Winning starts with what you know
The new version 18 offers completely new possibilities for chess training and analysis: playing style analysis, search for strategic themes, access to 6 billion Lichess games, player preparation by matching Lichess games, download Chess.com games with built-in API, built-in cloud engine and much more.
Following chess tournaments online, I often found myself asking the same question - who is most likely to win this tournament? While Kramnik might be leading Dortmund by a full point after three rounds, how likely is he to win it all? And if four players are tied with one round to go, how will tie breaks affect their chances?
I made my best educated guess, but it was little more than that. Out of curiosity, I began to design a tool to help answer these questions. I built a spreadsheet that could simulate the outcomes of chess games, filling in a cross table with hypothetical wins, draws, and losses and tabulating the results over thousands of trials - a prediction engine for chess tournaments. But it soon bogged down, and adding new ideas or algorithms was impractical. What I needed was the power and flexibility of custom software.

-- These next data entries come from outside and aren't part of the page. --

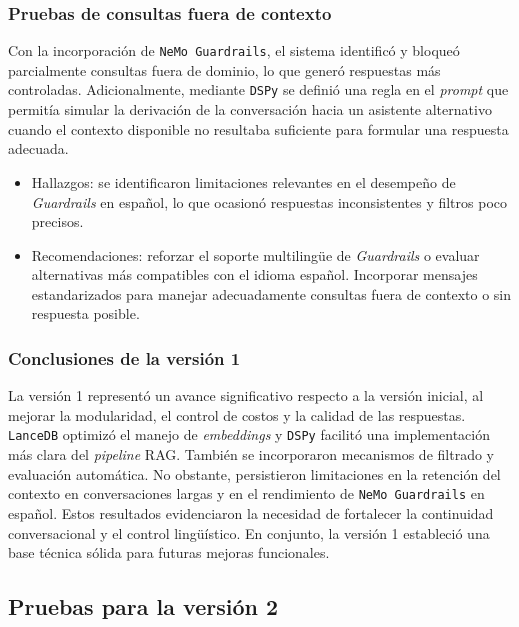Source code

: \subsubsection{Pruebas de consultas fuera de contexto}

Con la incorporación de \texttt{NeMo Guardrails}, el sistema identificó y bloqueó parcialmente consultas fuera de dominio, lo que generó respuestas más controladas. Adicionalmente, mediante \texttt{DSPy} se definió una regla en el \textit{prompt} que permitía simular la derivación de la conversación hacia un asistente alternativo cuando el contexto disponible no resultaba suficiente para formular una respuesta adecuada.

\begin{itemize}
    \item Hallazgos: se identificaron limitaciones relevantes en el desempeño de \textit{Guardrails} en español, lo que ocasionó respuestas inconsistentes y filtros poco precisos.
    \item Recomendaciones: reforzar el soporte multilingüe de \textit{Guardrails} o evaluar alternativas más compatibles con el idioma español. Incorporar mensajes estandarizados para manejar adecuadamente consultas fuera de contexto o sin respuesta posible.
\end{itemize}

\subsubsection{Conclusiones de la versión 1}

La versión 1 representó un avance significativo respecto a la versión inicial, al mejorar la modularidad, el control de costos y la calidad de las respuestas. \texttt{LanceDB} optimizó el manejo de \textit{embeddings} y \texttt{DSPy} facilitó una implementación más clara del \textit{pipeline} RAG. También se incorporaron mecanismos de filtrado y evaluación automática. No obstante, persistieron limitaciones en la retención del contexto en conversaciones largas y en el rendimiento de \texttt{NeMo Guardrails} en español. Estos resultados evidenciaron la necesidad de fortalecer la continuidad conversacional y el control lingüístico. En conjunto, la versión 1 estableció una base técnica sólida para futuras mejoras funcionales.



\subsection{Pruebas para la versión 2}
\label{sec:resultadosPruebasV2}

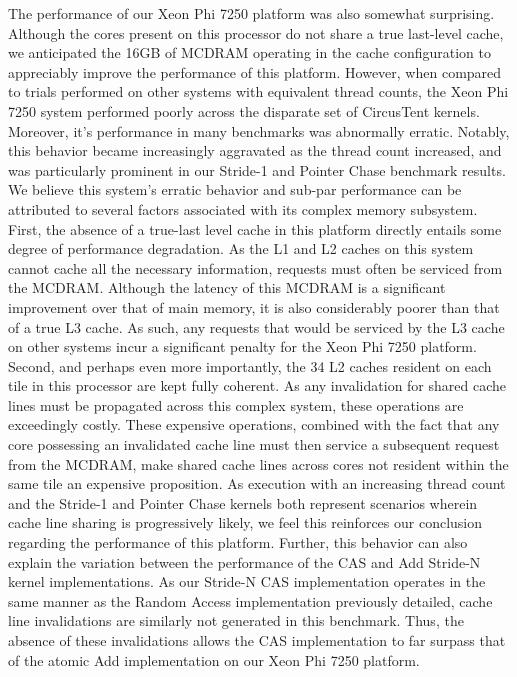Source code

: The performance of our Xeon Phi 7250 platform was also somewhat surprising.
Although the cores present on this processor do not share a true last-level cache, we anticipated the 16GB of MCDRAM operating in the cache configuration to appreciably improve the performance of this platform.
However, when compared to trials performed on other systems with equivalent thread counts, the Xeon Phi 7250 system performed poorly across the disparate set of CircusTent kernels.
Moreover, it's performance in many benchmarks was abnormally erratic.
Notably, this behavior became increasingly aggravated as the thread count increased, and was particularly prominent in our Stride-1 and Pointer Chase benchmark results.
We believe this system's erratic behavior and sub-par performance can be attributed to several factors associated with its complex memory subsystem.
First, the absence of a true-last level cache in this platform directly entails some degree of performance degradation.
As the L1 and L2 caches on this system cannot cache all the necessary information, requests must often be serviced from the MCDRAM.
Although the latency of this MCDRAM is a significant improvement over that of main memory, it is also considerably poorer than that of a true L3 cache.
As such, any requests that would be serviced by the L3 cache on other systems incur a significant penalty for the Xeon Phi 7250 platform.
Second, and perhaps even more importantly, the 34 L2 caches resident on each tile in this processor are kept fully coherent.
As any invalidation for shared cache lines must be propagated across this complex system, these operations are exceedingly costly.
These expensive operations, combined with the fact that any core possessing an invalidated cache line must then service a subsequent request from the MCDRAM, make shared cache lines across cores not resident within the same tile an expensive proposition.
As execution with an increasing thread count and the Stride-1 and Pointer Chase kernels both represent scenarios wherein cache line sharing is progressively likely, we feel this reinforces our conclusion regarding the performance of this platform.
Further, this behavior can also explain the variation between the performance of the CAS and Add Stride-N kernel implementations.
As our Stride-N CAS implementation operates in the same manner as the Random Access implementation previously detailed, cache line invalidations are similarly not generated in this benchmark.
Thus, the absence of these invalidations allows the CAS implementation to far surpass that of the atomic Add implementation on our Xeon Phi 7250 platform.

Fortunately my friend Chris Capobianco is a software engineer at Google. He agreed to take the coding on as a fun side project, and we started spending some evenings brainstorming and problem solving. We filled whiteboards with equations describing rating calculations, aggression factors, player biases, adjusted draw percentages and more that he eventually turned into dynamic, flexible software.
Given the time and effort required, we were soon reaching out to others to help out. We needed standardized data from a variety of sources and complicated statistical algorithms. We also needed deep learning software to improve the accuracy of the probability of each player ending up the winner from this complex system.

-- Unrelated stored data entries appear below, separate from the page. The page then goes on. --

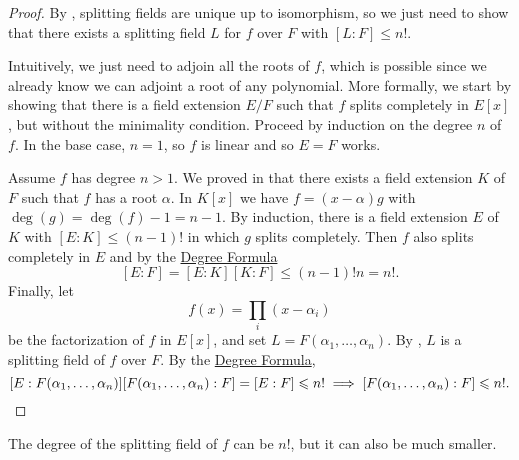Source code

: \documentclass[12pt]{report}
\numberwithin{equation}{section}
\numberwithin{theorem}{chapter}
\theoremstyle{definition}
\newtheorem*{basic properties}{Basic Properties}
\newtheorem*{Important Remark}{Important Remark}
\begin{document}
\begin{proof} 
By , splitting fields are unique up to isomorphism, so we just need to show that there exists a splitting field $L$ for $f$ over $F$ with $[L:F]\leqslant n!$.

Intuitively, we just need to adjoin all the roots of $f$, which is possible since we already know we can adjoint a root of any polynomial. More formally, we start by showing that there is a field extension $E/F$ such that $f$ splits completely in $E[x]$, but without the minimality condition. Proceed by induction on the degree $n$ of $f$. In the base case, $n=1$, so $f$ is linear and so $E = F$ works.

Assume $f$ has degree $n>1$. We proved in  that there exists a field extension $K$ of $F$ such that $f$ has a root $\alpha$. 
In $K[x]$ we have $f= (x-\alpha) g$ with $\deg(g) = \deg(f)-1=n-1$. By induction, there is a field extension $E$ of $K$ with $[E:K] \leqslant (n-1)!$ in which $g$ splits completely. Then $f$ also splits completely in $E$ and by the \hyperref[deg formula]{Degree Formula}
$$[E:F]=[E:K][K:F] \leqslant (n-1)!n=n!.$$
Finally, let
$$f(x) = \prod_i (x - \alpha_i)$$ 
be the factorization of $f$ in $E[x]$, and set $L = F(\alpha_1, \dots, \alpha_n)$. By , $L$ is a splitting field of $f$ over $F$. By the \hyperref[deg formula]{Degree Formula},
$$[E:F(\alpha_1, \dots, \alpha_n)][F(\alpha_1, \dots, \alpha_n):F] = [E:F] \leqslant n! \implies [F(\alpha_1, \dots, \alpha_n):F] \leqslant n!.\qedhere$$
\end{proof}


The degree of the splitting field of $f$ can be $n!$, but it can also be much smaller.
\end{document}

As with any human competition there are naturally factors that don’t easily lend themselves to number crunching. The player who gets a big lead and then slows down with a number of draws to “protect” that lead, or players taking a draw in the last round when they are not in contention for the top prize. Or a player taking a draw in the last round when it will only get him into a tiebreak, rather than taking a risk and playing for the win. But while these factors can be hard to handle algorithmically, we have been modeling some of them and incorporating our findings into the software. We don’t claim our model will ever be perfect. But we are excited by pushing it as far as it will go.
With those caveats aside, we first ran the software in advance of the 2016 Candidates Tournament. We simulated one million tournaments, tracking how many times each player won.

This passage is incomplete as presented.